# Need help removing a bandage



## jakeandrenee (Apr 30, 2010)

Jake has his one rear floppy dew claw removed Monday but the vet really did an amazing job with taping the bandage to make it chew proof. My problem is in the morning I have to try to remove it....I don't have blunt tipped scissors to try to cut it off. Any suggestions? I have read that some will use warm water but I don't think that would get past all the adhesive and he does have stitches that won't be removed until next week. I also read mineral oil?
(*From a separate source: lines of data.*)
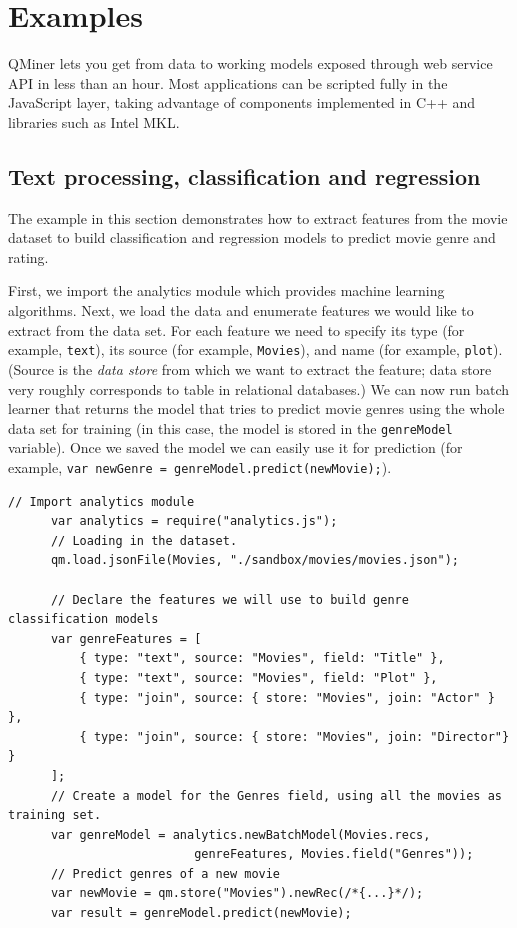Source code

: \documentclass{article} %
\begin{document}
\section{Examples}

QMiner lets you get from data to working models exposed through web service API in less than an hour. Most applications can be scripted fully in the JavaScript layer, taking advantage of components implemented in C++ and libraries such as Intel MKL.

\subsection{Text processing, classification and regression}

The example in this section demonstrates how to extract features from the movie dataset to build classification and regression models to predict movie genre and rating.

      First, we import the analytics module which provides machine learning algorithms. Next, we load the data and enumerate features we would like to extract from the data set. For each feature we need to specify its type (for example, \texttt{text}), its source (for example, \texttt{Movies}), and name (for example, \texttt{plot}). (Source is the \emph{data store} from which we want to extract the feature; data store very roughly corresponds to table in relational databases.) We can now run batch learner that returns the model that tries to predict movie genres using the whole data set for training (in this case, the model is stored in the \texttt{genreModel} variable). Once we saved the model we can easily use it for prediction (for example, \texttt{var newGenre = genreModel.predict(newMovie);}).

      \begin{lstlisting}[caption={Text mining: storage, feature extraction, classification and regression}] 	
      // Import analytics module
      var analytics = require("analytics.js");
      // Loading in the dataset.
      qm.load.jsonFile(Movies, "./sandbox/movies/movies.json");
       	
      // Declare the features we will use to build genre classification models
      var genreFeatures = [
          { type: "text", source: "Movies", field: "Title" },
          { type: "text", source: "Movies", field: "Plot" },
          { type: "join", source: { store: "Movies", join: "Actor" } },
          { type: "join", source: { store: "Movies", join: "Director"} }
      ];
      // Create a model for the Genres field, using all the movies as training set.
      var genreModel = analytics.newBatchModel(Movies.recs,
                          genreFeatures, Movies.field("Genres"));
      // Predict genres of a new movie
      var newMovie = qm.store("Movies").newRec(/*{...}*/);
      var result = genreModel.predict(newMovie);
      \end{lstlisting}
\end{document}
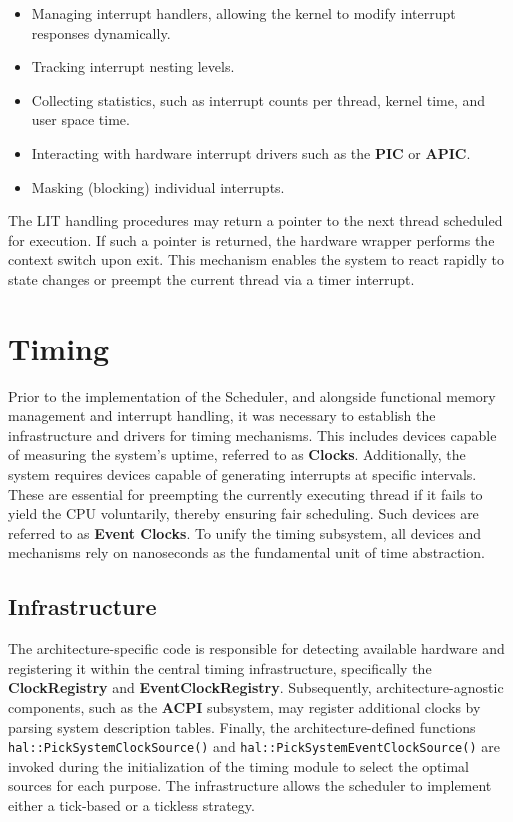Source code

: \documentclass[a4paper,10pt,twoside]{report}
\theoremstyle{definition}
\begin{document}
\begin{itemize}
\item Managing interrupt handlers, allowing the kernel to modify interrupt responses dynamically.
\item Tracking interrupt nesting levels.
\item Collecting statistics, such as interrupt counts per thread, kernel time, and user space time.
\item Interacting with hardware interrupt drivers such as the \textbf{PIC} or \textbf{APIC}.
\item Masking (blocking) individual interrupts.
\end{itemize}

The LIT handling procedures may return a pointer to the next thread scheduled for execution. If such a pointer is returned, the hardware wrapper performs the context switch upon exit. This mechanism enables the system to react rapidly to state changes or preempt the current thread via a timer interrupt.
\section{Timing}
\label{sec:timing}

Prior to the implementation of the Scheduler, and alongside functional memory management and interrupt handling, it was necessary to establish the infrastructure and drivers for timing mechanisms. This includes devices capable of measuring the system's uptime, referred to as \textbf{Clocks}. Additionally, the system requires devices capable of generating interrupts at specific intervals. These are essential for preempting the currently executing thread if it fails to yield the CPU voluntarily, thereby ensuring fair scheduling. Such devices are referred to as \textbf{Event Clocks}. To unify the timing subsystem, all devices and mechanisms rely on nanoseconds as the fundamental unit of time abstraction.

\subsection{Infrastructure}

The architecture-specific code is responsible for detecting available hardware and registering it within the central timing infrastructure, specifically the \textbf{ClockRegistry} and \textbf{EventClockRegistry}. Subsequently, architecture-agnostic components, such as the \textbf{ACPI} subsystem, may register additional clocks by parsing system description tables. Finally, the architecture-defined functions \texttt{hal::PickSystemClockSource()} and \texttt{hal::PickSystemEventClockSource()} are invoked during the initialization of the timing module to select the optimal sources for each purpose. The infrastructure allows the scheduler to implement either a tick-based or a tickless strategy.
\end{document}
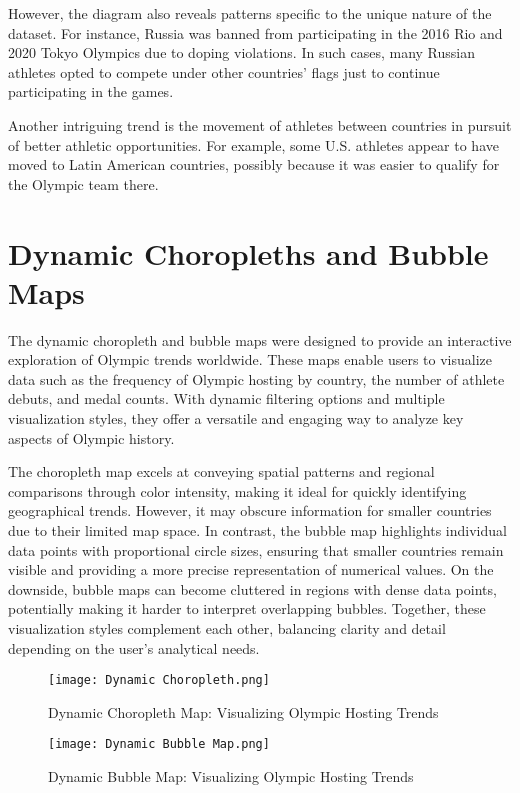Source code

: However, the diagram also reveals patterns specific to the unique nature of the dataset. For instance, Russia was banned from participating in the 2016 Rio and 2020 Tokyo Olympics due to doping violations. In such cases, many Russian athletes opted to compete under other countries' flags just to continue participating in the games.

Another intriguing trend is the movement of athletes between countries in pursuit of better athletic opportunities. For example, some U.S. athletes appear to have moved to Latin American countries, possibly because it was easier to qualify for the Olympic team there.


\section{Dynamic Choropleths and Bubble Maps}

The dynamic choropleth and bubble maps were designed to provide an interactive exploration of Olympic trends worldwide. These maps enable users to visualize data such as the frequency of Olympic hosting by country, the number of athlete debuts, and medal counts. With dynamic filtering options and multiple visualization styles, they offer a versatile and engaging way to analyze key aspects of Olympic history.

The choropleth map excels at conveying spatial patterns and regional comparisons through color intensity, making it ideal for quickly identifying geographical trends. However, it may obscure information for smaller countries due to their limited map space. In contrast, the bubble map highlights individual data points with proportional circle sizes, ensuring that smaller countries remain visible and providing a more precise representation of numerical values. On the downside, bubble maps can become cluttered in regions with dense data points, potentially making it harder to interpret overlapping bubbles. Together, these visualization styles complement each other, balancing clarity and detail depending on the user's analytical needs.

\begin{figure}[ht]
    \centering
    \texttt{[image: Dynamic Choropleth.png]}
    \caption{Dynamic Choropleth Map: Visualizing Olympic Hosting Trends}
    \label{fig:choropleth_map}
\end{figure}

\begin{figure}[ht]
    \centering
    \texttt{[image: Dynamic Bubble Map.png]}
    \caption{Dynamic Bubble Map: Visualizing Olympic Hosting Trends}
    \label{fig:bubble_map}
\end{figure}

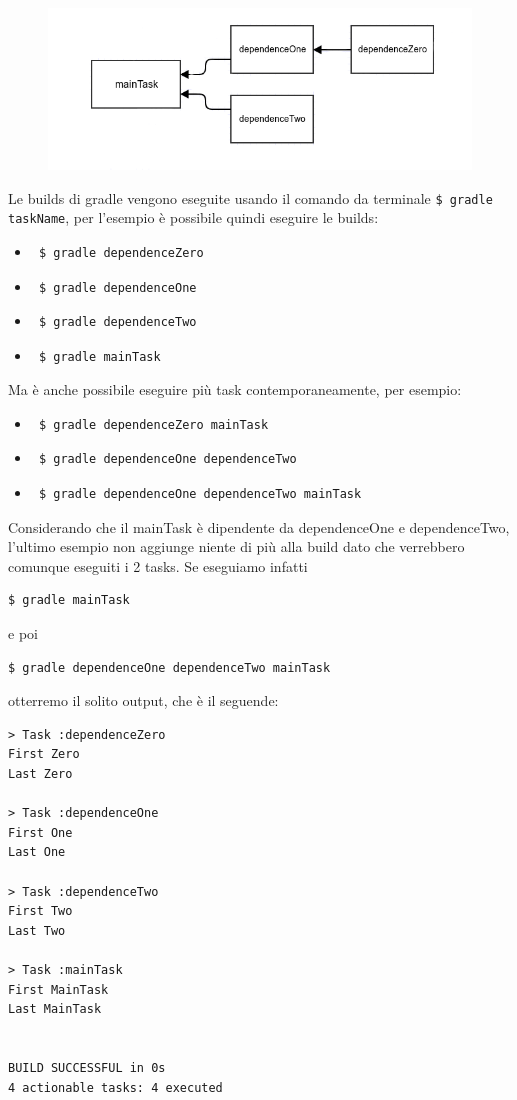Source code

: \begin{figure}[H]
\includegraphics[scale=0.40]{HowToUse/1Task/task_taskDep/graphDep.png}
\end{figure}

Le builds di gradle vengono eseguite usando il comando da terminale \texttt{\$ gradle taskName}, per l'esempio è possibile quindi eseguire le builds:
\begin{itemize}
    \item \begin{verbatim} $ gradle dependenceZero \end{verbatim}
    \item \begin{verbatim} $ gradle dependenceOne \end{verbatim}
    \item \begin{verbatim} $ gradle dependenceTwo \end{verbatim}
    \item \begin{verbatim} $ gradle mainTask \end{verbatim}
\end{itemize}
Ma è anche possibile eseguire più task contemporaneamente, per esempio:
\begin{itemize}
    \item \begin{verbatim} $ gradle dependenceZero mainTask\end{verbatim}
    \item \begin{verbatim} $ gradle dependenceOne dependenceTwo \end{verbatim}
    \item \begin{verbatim} $ gradle dependenceOne dependenceTwo mainTask\end{verbatim}
\end{itemize}
Considerando che il mainTask è dipendente da dependenceOne e dependenceTwo, l'ultimo esempio non aggiunge niente di più alla build dato che verrebbero comunque eseguiti i 2 tasks. Se eseguiamo infatti \begin{verbatim}$ gradle mainTask \end{verbatim} e poi \begin{verbatim}$ gradle dependenceOne dependenceTwo mainTask\end{verbatim} otterremo il solito output, che è il seguende:
\label{outMainTask}
\begin{verbatim}
> Task :dependenceZero 
First Zero
Last Zero

> Task :dependenceOne 
First One
Last One

> Task :dependenceTwo 
First Two
Last Two

> Task :mainTask 
First MainTask
Last MainTask


BUILD SUCCESSFUL in 0s
4 actionable tasks: 4 executed\end{verbatim} 
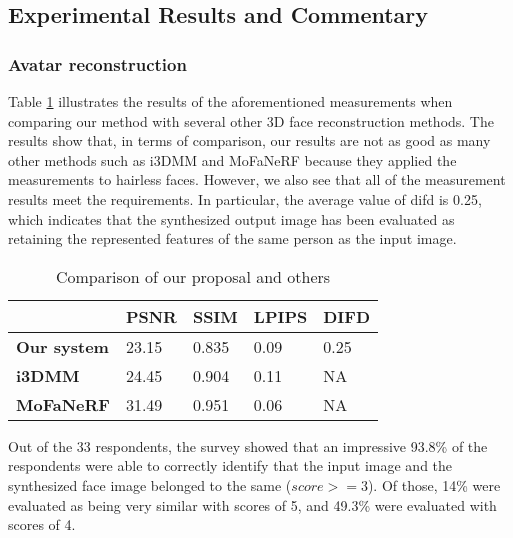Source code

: 
\subsection{Experimental Results and Commentary}
\subsubsection{Avatar reconstruction}

Table \ref{loss_stats} illustrates the results of the aforementioned measurements when comparing our method with several other 3D face reconstruction methods. The results show that, in terms of comparison, our results are not as good as many other methods such as i3DMM and MoFaNeRF because they applied the measurements to hairless faces. However, we also see that all of the measurement results meet the requirements. In particular, the average value of \acrshort{difd} is 0.25, which indicates that the synthesized output image has been evaluated as retaining the represented features of the same person as the input image.

\begin{table}[H]
    \centering
    \captionsetup{font=bf}
    \caption{Comparison of our proposal and others}
    \begin{tabularx}{\linewidth}{| X | X | X | X | X |}
        \hline
                            & \textbf{PSNR} & \textbf{SSIM} & \textbf{LPIPS} & \textbf{DIFD} \\ \hline\hline
        \textbf{Our system} & 23.15         & 0.835         & 0.09           & 0.25          \\ \hline %
        \textbf{i3DMM}      & 24.45         & 0.904         & 0.11           & NA            \\ \hline
        \textbf{MoFaNeRF}   & 31.49         & 0.951         & 0.06           & NA            \\ \hline
    \end{tabularx}
    \label{loss_stats}
\end{table}

Out of the 33 respondents, the survey showed that an impressive 93.8\% of the respondents were able to correctly identify that the input image and the synthesized face image belonged to the same  ($score >= 3$). Of those, 14\% were evaluated as being very similar with scores of 5, and 49.3\% were evaluated with scores of 4. %

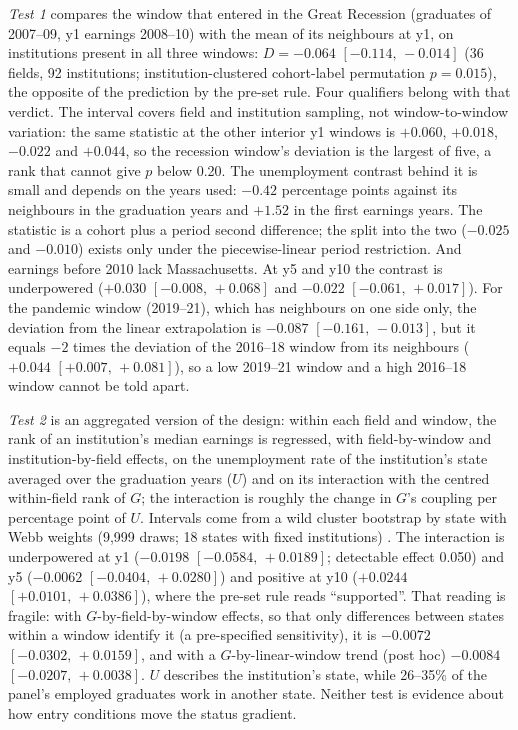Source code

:\documentclass[11pt]{article}
\newcommand{\ci}[2]{$[#1,\allowbreak\,#2]$}
\begin{document}
\emph{Test 1} compares the window that entered in the Great Recession (graduates of 2007--09, y1 earnings 2008--10)
with the mean of its neighbours at y1, on institutions present in all three windows: $D=-0.064$
\ci{-0.114}{-0.014} (36 fields, 92 institutions; institution-clustered cohort-label permutation $p=0.015$), the
opposite of the prediction by the pre-set rule. Four qualifiers belong with that verdict. The interval covers field
and institution sampling, not window-to-window variation: the same statistic at the other interior y1 windows is
$+0.060$, $+0.018$, $-0.022$ and $+0.044$, so the recession window's deviation is the largest of five, a rank that
cannot give $p$ below 0.20. The unemployment contrast behind it is small and depends on the years used: $-0.42$
percentage points against its neighbours in the graduation years and $+1.52$ in the first earnings years. The
statistic is a cohort plus a period second difference; the split into the two ($-0.025$ and $-0.010$) exists only
under the piecewise-linear period restriction. And earnings before 2010 lack Massachusetts. At y5 and y10 the
contrast is underpowered ($+0.030$ \ci{-0.008}{+0.068} and $-0.022$ \ci{-0.061}{+0.017}). For the pandemic window
(2019--21), which has neighbours on one side only, the deviation from the linear extrapolation is $-0.087$
\ci{-0.161}{-0.013}, but it equals $-2$ times the deviation of the 2016--18 window from its neighbours ($+0.044$
\ci{+0.007}{+0.081}), so a low 2019--21 window and a high 2016--18 window cannot be told apart.

\emph{Test 2} is an aggregated version of the \citet{oreopoulos2012short} design: within each field and window, the
rank of an institution's median earnings is regressed, with field-by-window and institution-by-field effects, on
the unemployment rate of the institution's state averaged over the graduation years ($U$) and on its interaction with
the centred within-field rank of $G$; the interaction is roughly the change in $G$'s coupling per percentage point of
$U$. Intervals come from a wild cluster bootstrap by state with Webb weights (9,999 draws; 18 states with fixed
institutions) \citep{cameron2008bootstrap, webb2023reworking}. The interaction is underpowered at y1 ($-0.0198$
\ci{-0.0584}{+0.0189}; detectable effect 0.050) and y5 ($-0.0062$ \ci{-0.0404}{+0.0280}) and positive at y10
($+0.0244$ \ci{+0.0101}{+0.0386}), where the pre-set rule reads ``supported''. That reading is fragile: with $G$-by-field-by-window
effects, so that only differences between states within a window identify it (a pre-specified sensitivity), it is
$-0.0072$ \ci{-0.0302}{+0.0159}, and with a $G$-by-linear-window trend (post hoc) $-0.0084$
\ci{-0.0207}{+0.0038}. $U$ describes the institution's state, while 26--35\% of the panel's employed graduates work
in another state. Neither test is evidence about how entry conditions move the status gradient.
\end{document}
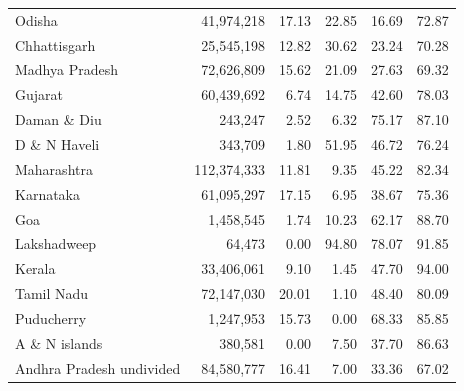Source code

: \documentclass[11pt,a4paper]{report}
\begin{document}
\begin{longtable}{>{\raggedright\arraybackslash}p{5.0cm}rrrrr}
Odisha & 41,974,218 & 17.13 & 22.85 & 16.69 & 72.87 \\
Chhattisgarh & 25,545,198 & 12.82 & 30.62 & 23.24 & 70.28 \\
Madhya Pradesh & 72,626,809 & 15.62 & 21.09 & 27.63 & 69.32 \\
Gujarat & 60,439,692 & 6.74 & 14.75 & 42.60 & 78.03 \\
Daman \& Diu & 243,247 & 2.52 & 6.32 & 75.17 & 87.10 \\
D \& N Haveli & 343,709 & 1.80 & 51.95 & 46.72 & 76.24 \\
Maharashtra & 112,374,333 & 11.81 & 9.35 & 45.22 & 82.34 \\
Karnataka & 61,095,297 & 17.15 & 6.95 & 38.67 & 75.36 \\
Goa & 1,458,545 & 1.74 & 10.23 & 62.17 & 88.70 \\
Lakshadweep & 64,473 & 0.00 & 94.80 & 78.07 & 91.85 \\
Kerala & 33,406,061 & 9.10 & 1.45 & 47.70 & 94.00 \\
Tamil Nadu & 72,147,030 & 20.01 & 1.10 & 48.40 & 80.09 \\
Puducherry & 1,247,953 & 15.73 & 0.00 & 68.33 & 85.85 \\
A \& N islands & 380,581 & 0.00 & 7.50 & 37.70 & 86.63 \\
Andhra Pradesh undivided & 84,580,777 & 16.41 & 7.00 & 33.36 & 67.02 \\
\end{longtable}\endgroup
\begingroup\footnotesize\setlength{\tabcolsep}{4pt}
\end{document}
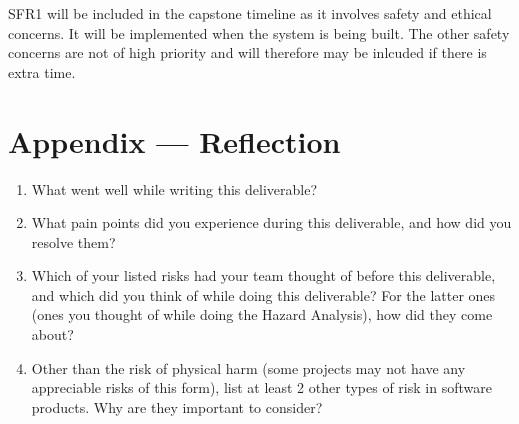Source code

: \documentclass{article}
\begin{document}
SFR1 will be included in the capstone timeline as it involves safety and 
ethical concerns. It will be implemented when the system is being built. The 
other safety concerns are not of high priority and will therefore may be 
inlcuded if there is extra time.

\newpage{}

\section*{Appendix --- Reflection}




\begin{enumerate}
    \item What went well while writing this deliverable? 
    \item What pain points did you experience during this deliverable, and how
    did you resolve them?
    \item Which of your listed risks had your team thought of before this
    deliverable, and which did you think of while doing this deliverable? For
    the latter ones (ones you thought of while doing the Hazard Analysis), how
    did they come about?
    \item Other than the risk of physical harm (some projects may not have any
    appreciable risks of this form), list at least 2 other types of risk in
    software products. Why are they important to consider?
\end{enumerate}
\end{document}
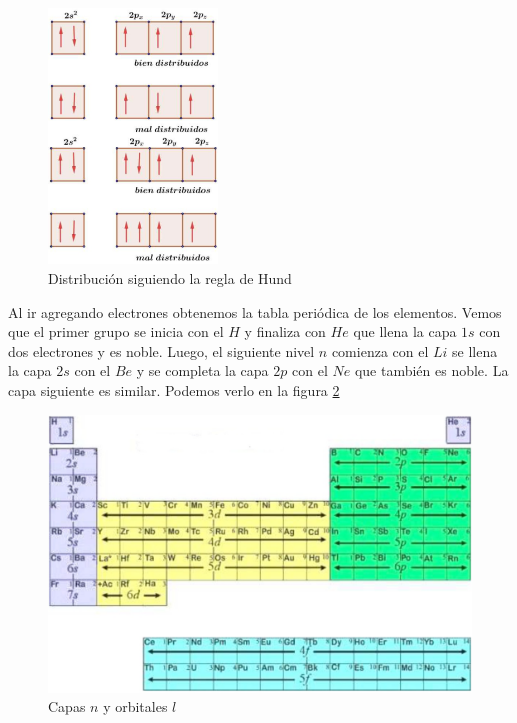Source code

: \begin{figure}[H]
    \centering
    \includegraphics[width=0.4\textwidth]{./Figures/fig121}
	\caption{Distribución siguiendo la regla de Hund}
	\label{fig:121}
 \end{figure}

Al ir agregando electrones obtenemos la tabla periódica de los elementos. Vemos que el primer grupo se inicia con el $H$ y finaliza con $He$ que llena la capa $1s$ con dos electrones y es noble. Luego, el siguiente nivel $n$ comienza con el $Li$ se llena la capa $2s$ con el $Be$ y se completa la capa $2p$ con el $Ne$ que también es noble. La capa siguiente es similar. Podemos verlo en la figura \ref{fig:122}


\begin{figure}[H]
    \centering
    \includegraphics[width=1.0\textwidth]{./Figures/fig122}
	\caption{Capas $n$ y orbitales $l$}
	\label{fig:122}
 \end{figure}

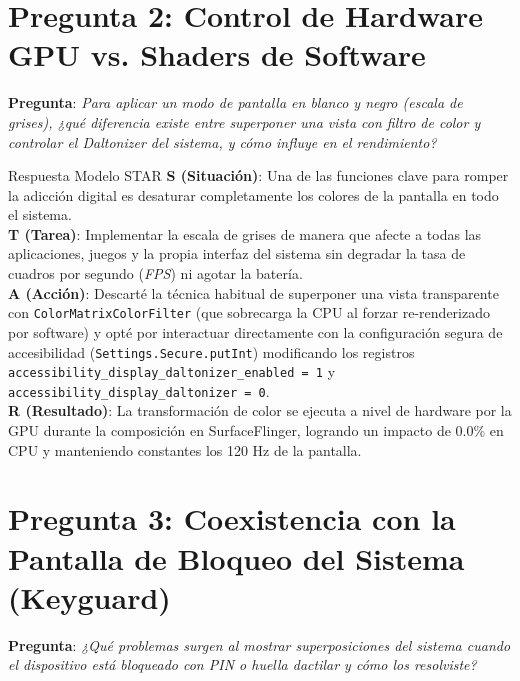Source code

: \documentclass[11pt,a4paper,oneside]{report}
\begin{document}
\section{Pregunta 2: Control de Hardware GPU vs. Shaders de Software}
\textbf{Pregunta}: \textit{Para aplicar un modo de pantalla en blanco y negro (escala de grises), ¿qué diferencia existe entre superponer una vista con filtro de color y controlar el Daltonizer del sistema, y cómo influye en el rendimiento?}

\begin{starbox}{Respuesta Modelo STAR}
\textbf{\color{starSituation}S (Situación)}: Una de las funciones clave para romper la adicción digital es desaturar completamente los colores de la pantalla en todo el sistema.\\[0.15cm]
\textbf{\color{starTask}T (Tarea)}: Implementar la escala de grises de manera que afecte a todas las aplicaciones, juegos y la propia interfaz del sistema sin degradar la tasa de cuadros por segundo (\textit{FPS}) ni agotar la batería.\\[0.15cm]
\textbf{\color{starAction}A (Acción)}: Descarté la técnica habitual de superponer una vista transparente con \texttt{ColorMatrixColorFilter} (que sobrecarga la CPU al forzar re-renderizado por software) y opté por interactuar directamente con la configuración segura de accesibilidad (\texttt{Settings.Secure.putInt}) modificando los registros \texttt{accessibility\_display\_daltonizer\_enabled = 1} y \texttt{accessibility\_display\_daltonizer = 0}.\\[0.15cm]
\textbf{\color{starResult}R (Resultado)}: La transformación de color se ejecuta a nivel de hardware por la GPU durante la composición en SurfaceFlinger, logrando un impacto de 0.0\% en CPU y manteniendo constantes los 120 Hz de la pantalla.
\end{starbox}

\section{Pregunta 3: Coexistencia con la Pantalla de Bloqueo del Sistema (Keyguard)}
\textbf{Pregunta}: \textit{¿Qué problemas surgen al mostrar superposiciones del sistema cuando el dispositivo está bloqueado con PIN o huella dactilar y cómo los resolviste?}
\end{document}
Help it's a lot of tape and I don't want to hurt him or aggravate the site.


----------



## Rerun (Feb 27, 2006)

Will he not lay still enough for you to safely use regular sissors?


----------



## jakeandrenee (Apr 30, 2010)

I don't know it A LOT of tape....I can't believe how well she wrapped him up. I dont know how to get the scissors going because it's so sticky....


----------



## MaggieRoseLee (Aug 17, 2001)

Did the vet ask you to take it off?


----------



## jakeandrenee (Apr 30, 2010)

Yes the vet told me to remove in 3 days and come back in 7 to 10 days for the stitches. 
I guess I am going to try a tiny bit of mineral oil on a qtip near the areas that are on the edges to get a place I can cut going, the tape is so stuck to his fur...poor baby!I am sure the surgery area is well wrapped in gauze. I just have never seen so much tape....and I am stuffing a kong with ground beef tonight and freezing it so maybe that will buy me some time. Any other suggestions to loosen the adhesive other then oil?


----------



## AbbyK9 (Oct 11, 2005)

> My problem is in the morning I have to try to remove it....


It's an IQ test.  

I suppose the easiest way to do it would be to locate the end of the tape and un-tape it going the opposite way of how it was taped, if you cannot use regular scissors. 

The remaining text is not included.